Could NZ ever become a Tech Hub?
National Party leader, Judith Collins, is championing the vision of NZ as a Tech Hub. Could that industry ever become a major part of our economy? Never say never but here are some observations which would appear to make it unlikely.
Remarkably, several of the most influential people in the Tech industry overseas are Kiwis, or are married to Kiwis. One is a founder of "Silicon Fen", the UK's answer to California's Silicon Valley. He is called Hermann Hauser. His wife is a Kiwi and so they know NZ well. Hauser did a PhD in physics at Cambridge University. Just as Silicon Valley is located close to Stanford University, Silicon Fen is located around Cambridge.

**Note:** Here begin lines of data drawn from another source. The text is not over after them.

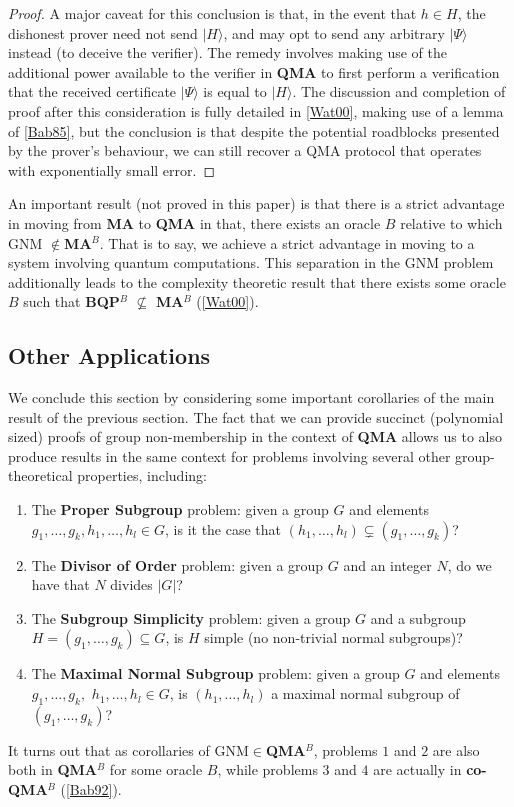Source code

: \documentclass[12pt]{article}
\numberwithin{thm}{section}
\numberwithin{defn}{section}
\numberwithin{prop}{section}
\numberwithin{rmk}{section}
\newcommand{\ket}[1]{\vert #1 \rangle}
\begin{document}
\begin{proof}
		A major caveat for this conclusion is that, in the event that $h\in H$, the dishonest prover need not send $\ket{H}$, and may opt to send any arbitrary $\ket{\Psi}$ instead (to deceive the verifier). The remedy involves making use of the additional power available to the verifier in \textbf{QMA} to first perform a verification that the received certificate $\ket{\Psi}$ is equal to $\ket{H}$. The discussion and completion of proof after this consideration is fully detailed in \hyperref[wat00]{[Wat00]}, making use of a lemma of \hyperref[bab85]{[Bab85]}, but the conclusion is that despite the potential roadblocks presented by the prover's behaviour, we can still recover a QMA protocol that operates with exponentially small error.
	\end{proof}
	An important result (not proved in this paper) is that there is a strict advantage in moving from \textbf{MA} to \textbf{QMA} in that, there exists an oracle $B$ relative to which GNM $\notin$\textbf{MA$^B$}. That is to say, we achieve a strict advantage in moving to a system involving quantum computations. This separation in the GNM problem additionally leads to the complexity theoretic result that there exists some oracle $B$ such that \textbf{BQP$^B$} $\not\subseteq$ \textbf{MA$^B$} (\hyperref[wat00]{[Wat00]}).  
    \subsection{Other Applications}
    We conclude this section by considering some important corollaries of the main result of the previous section. The fact that we can provide succinct (polynomial sized) proofs of group non-membership in the context of \textbf{QMA} allows us to also produce results in the same context for problems involving several other group-theoretical properties, including:
    \begin{enumerate}
    	\item The \textbf{Proper Subgroup} problem: given a group $G$ and elements $g_1,\dots,g_k,h_1,\dots,h_l\in G$, is it the case that $(h_1,\dots,h_l)\subsetneq (g_1,\dots,g_k)$?
    	\item The \textbf{Divisor of Order} problem: given a group $G$ and an integer $N$, do we have that $N$ divides $|G|$?
    	\item The \textbf{Subgroup Simplicity} problem: given a group $G$ and a subgroup $H=(g_1,\dots,g_k)\subseteq G$, is $H$ simple (no non-trivial normal subgroups)?
    	\item  The \textbf{Maximal Normal Subgroup} problem: given a group $G$ and elements $g_1,\dots,g_k,$ $h_1,\dots,h_l\in G$, is $(h_1,\dots,h_l)$ a maximal normal subgroup of $(g_1,\dots,g_k)$? 
    \end{enumerate}
	\indent It turns out that as corollaries of GNM$\in$\textbf{QMA$^B$}, problems $1$ and $2$ are also both in \textbf{QMA$^B$} for some oracle $B$, while problems $3$ and $4$ are actually in \textbf{co-QMA$^B$}  (\hyperref[bab92]{[Bab92]}).
	
\end{document}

More than 1,000 high tech companies set up offices near Cambridge in the five years preceding 1998. Hauser was co-founder of ARM which has just been sold to Nvidia by SoftBank for about $US 40 billion. It's pretty clear that ARM needed its tight association with Cambridge to get going, which is arguably the world's best science university, with pedigree like Isaac Newton and Stephen Hawking, to name but a few. It seems unlikely we could ever build a Kiwi tech cluster around a local equivalent of Cambridge or Stanford, since that would require a radical reform of our tertiary sector. As for our schools, NZ's rankings in terms of the PISA mathematics scores, as reported by the OECD, are on a trend decline. Unless great maths and science teachers are able to be better remunerated to reflect their scarcity, this situation is unlikely change and is opposed by the teacher's union.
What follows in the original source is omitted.